--- Exercise prompt ---
An exact copy of the data below is needed; please leave out any pictures.

[Items listed in a dataset]
____________________
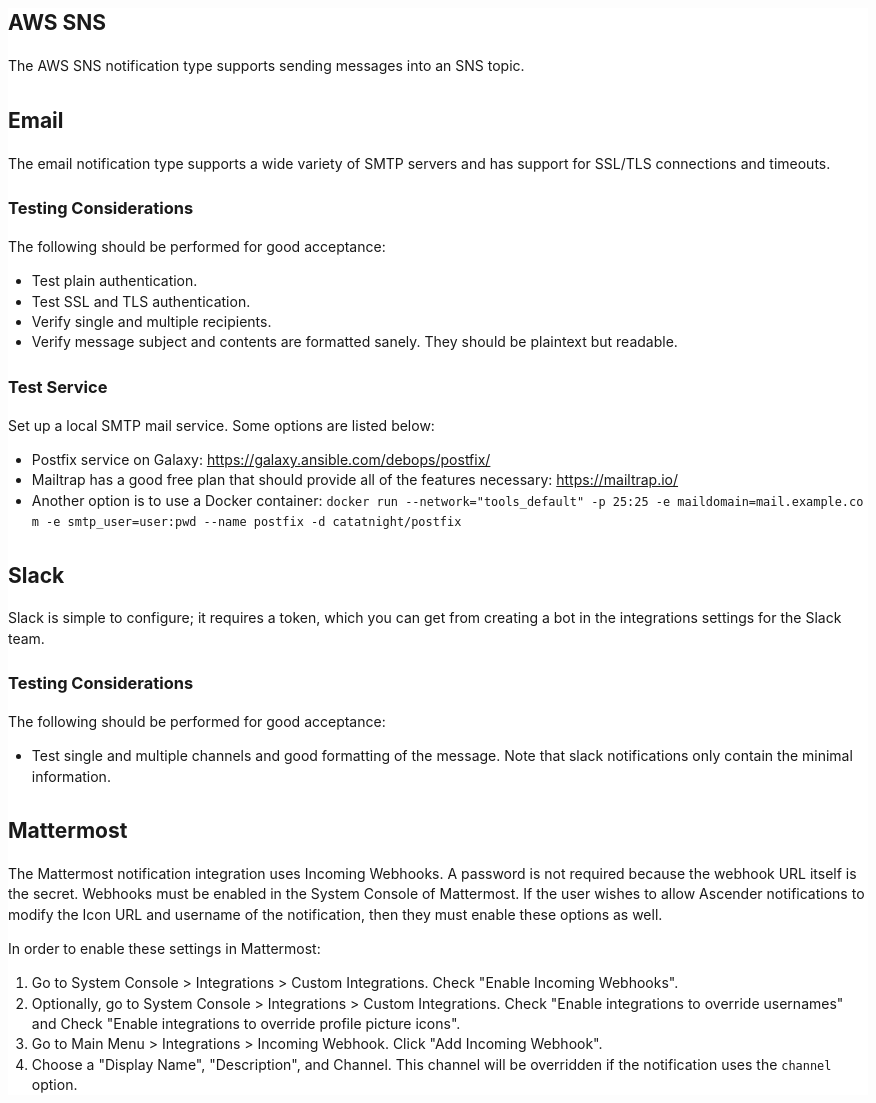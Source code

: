 ## AWS SNS

The AWS SNS notification type supports sending messages into an SNS topic.

## Email

The email notification type supports a wide variety of SMTP servers and has support for SSL/TLS connections and timeouts.

### Testing Considerations

The following should be performed for good acceptance:

* Test plain authentication.
* Test SSL and TLS authentication.
* Verify single and multiple recipients.
* Verify message subject and contents are formatted sanely. They should be plaintext but readable.

### Test Service

Set up a local SMTP mail service. Some options are listed below:

* Postfix service on Galaxy: https://galaxy.ansible.com/debops/postfix/
* Mailtrap has a good free plan that should provide all of the features necessary: https://mailtrap.io/
* Another option is to use a Docker container: `docker run --network="tools_default" -p 25:25 -e maildomain=mail.example.com -e smtp_user=user:pwd --name postfix -d catatnight/postfix`

## Slack

Slack is simple to configure; it requires a token, which you can get from creating a bot in the integrations settings for the Slack team.

### Testing Considerations

The following should be performed for good acceptance:

* Test single and multiple channels and good formatting of the message. Note that slack notifications only contain the minimal information.

## Mattermost

The Mattermost notification integration uses Incoming Webhooks. A password is not required because the webhook URL itself is the secret. Webhooks must be enabled in the System Console of Mattermost. If the user wishes to allow Ascender notifications to modify the Icon URL and username of the notification, then they must enable these options as well.

In order to enable these settings in Mattermost:
1. Go to System Console > Integrations > Custom Integrations. Check "Enable Incoming Webhooks".
2. Optionally, go to System Console > Integrations > Custom Integrations. Check "Enable integrations to override usernames" and Check "Enable integrations to override profile picture icons".
3. Go to Main Menu > Integrations > Incoming Webhook. Click "Add Incoming Webhook".
4. Choose a "Display Name", "Description", and Channel. This channel will be overridden if the notification uses the `channel` option.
____________________
--- Written response ---
Source code

: ## AWS SNS

The AWS SNS notification type supports sending messages into an SNS topic.

## Email

The email notification type supports a wide variety of SMTP servers and has support for SSL/TLS connections and timeouts.

### Testing Considerations

The following should be performed for good acceptance:

* Test plain authentication.
* Test SSL and TLS authentication.
* Verify single and multiple recipients.
* Verify message subject and contents are formatted sanely. They should be plaintext but readable.

### Test Service

Set up a local SMTP mail service. Some options are listed below:

* Postfix service on Galaxy: https://galaxy.ansible.com/debops/postfix/
* Mailtrap has a good free plan that should provide all of the features necessary: https://mailtrap.io/
* Another option is to use a Docker container: `docker run --network="tools_default" -p 25:25 -e maildomain=mail.example.com -e smtp_user=user:pwd --name postfix -d catatnight/postfix`

## Slack

Slack is simple to configure; it requires a token, which you can get from creating a bot in the integrations settings for the Slack team.

### Testing Considerations

The following should be performed for good acceptance:

* Test single and multiple channels and good formatting of the message. Note that slack notifications only contain the minimal information.

## Mattermost

The Mattermost notification integration uses Incoming Webhooks. A password is not required because the webhook URL itself is the secret. Webhooks must be enabled in the System Console of Mattermost. If the user wishes to allow Ascender notifications to modify the Icon URL and username of the notification, then they must enable these options as well.

In order to enable these settings in Mattermost:
1. Go to System Console > Integrations > Custom Integrations. Check "Enable Incoming Webhooks".
2. Optionally, go to System Console > Integrations > Custom Integrations. Check "Enable integrations to override usernames" and Check "Enable integrations to override profile picture icons".
3. Go to Main Menu > Integrations > Incoming Webhook. Click "Add Incoming Webhook".
4. Choose a "Display Name", "Description", and Channel. This channel will be overridden if the notification uses the `channel` option.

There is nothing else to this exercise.